=== Begin Enclosure ===

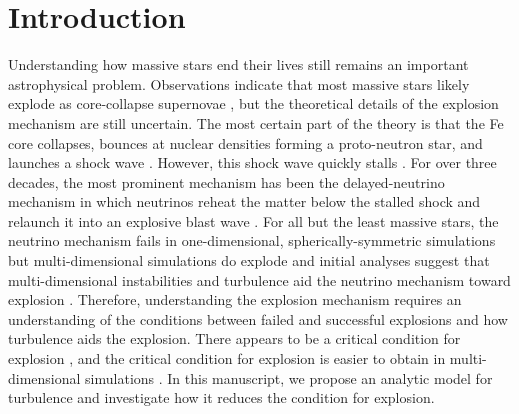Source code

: \documentclass[twocolumn]{aastex6}
\begin{document}


\section{Introduction}
\label{sec:introduction}

Understanding how massive stars end their lives still remains an
important astrophysical problem.  Observations indicate that most massive stars
likely explode as core-collapse supernovae \citep{li11,horiuchi11}, but the theoretical
details of the explosion mechanism are still uncertain.  The most
certain part of the theory is that the Fe core collapses, bounces at
nuclear densities forming a proto-neutron star, and launches a
shock wave \citep{janka16}.  However, this shock wave quickly stalls \citep{hillebrandt81,mazurek82,mck82}.  For over three decades,
the most prominent mechanism has been the delayed-neutrino mechanism
in which neutrinos reheat the matter below the stalled shock and
relaunch it into an explosive blast wave \citep{bethe85}.  For
all but the least massive stars, the neutrino mechanism fails
in one-dimensional, spherically-symmetric simulations
\citep{liebendorfer01a,liebendorfer01b,liebendorfer05b,rampp02,buras03,thompson03,kitaura06,buras06b,radice17} but multi-dimensional simulations do explode 
\citep{herant94,janka95,burrows95,janka96,burrows07b,melson15,dolence15,muller16,roberts16,bruenn16} and initial
analyses suggest that multi-dimensional instabilities and turbulence
aid the neutrino mechanism toward explosion \citep{murphy08b,marek09b,murphy11,hanke12,murphy13,radice16,couch15,melson15}.  Therefore, understanding
the explosion mechanism requires an understanding of the conditions
between failed and successful explosions and how turbulence aids the
explosion.  There appears to be a critical condition for explosion \citep{burrows93,murphy08b,murphy17},
and the critical condition for explosion is easier to obtain in multi-dimensional
simulations \citep{herant94,janka95,janka96,burrows95,murphy08b,melson15}.  In this manuscript, we propose an analytic model for turbulence and investigate how it reduces the condition for explosion. 
\end{document}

=== End Enclosure ===

**TASK TO COMPLETE:**
Your reply should hold only the records, duplicated exactly, without any image.

**WRITTEN REPLY:**
Source code

: \documentclass[twocolumn]{aastex6}
\begin{document}


\section{Introduction}
\label{sec:introduction}

Understanding how massive stars end their lives still remains an
important astrophysical problem.  Observations indicate that most massive stars
likely explode as core-collapse supernovae \citep{li11,horiuchi11}, but the theoretical
details of the explosion mechanism are still uncertain.  The most
certain part of the theory is that the Fe core collapses, bounces at
nuclear densities forming a proto-neutron star, and launches a
shock wave \citep{janka16}.  However, this shock wave quickly stalls \citep{hillebrandt81,mazurek82,mck82}.  For over three decades,
the most prominent mechanism has been the delayed-neutrino mechanism
in which neutrinos reheat the matter below the stalled shock and
relaunch it into an explosive blast wave \citep{bethe85}.  For
all but the least massive stars, the neutrino mechanism fails
in one-dimensional, spherically-symmetric simulations
\citep{liebendorfer01a,liebendorfer01b,liebendorfer05b,rampp02,buras03,thompson03,kitaura06,buras06b,radice17} but multi-dimensional simulations do explode 
\citep{herant94,janka95,burrows95,janka96,burrows07b,melson15,dolence15,muller16,roberts16,bruenn16} and initial
analyses suggest that multi-dimensional instabilities and turbulence
aid the neutrino mechanism toward explosion \citep{murphy08b,marek09b,murphy11,hanke12,murphy13,radice16,couch15,melson15}.  Therefore, understanding
the explosion mechanism requires an understanding of the conditions
between failed and successful explosions and how turbulence aids the
explosion.  There appears to be a critical condition for explosion \citep{burrows93,murphy08b,murphy17},
and the critical condition for explosion is easier to obtain in multi-dimensional
simulations \citep{herant94,janka95,janka96,burrows95,murphy08b,melson15}.  In this manuscript, we propose an analytic model for turbulence and investigate how it reduces the condition for explosion. 
\end{document}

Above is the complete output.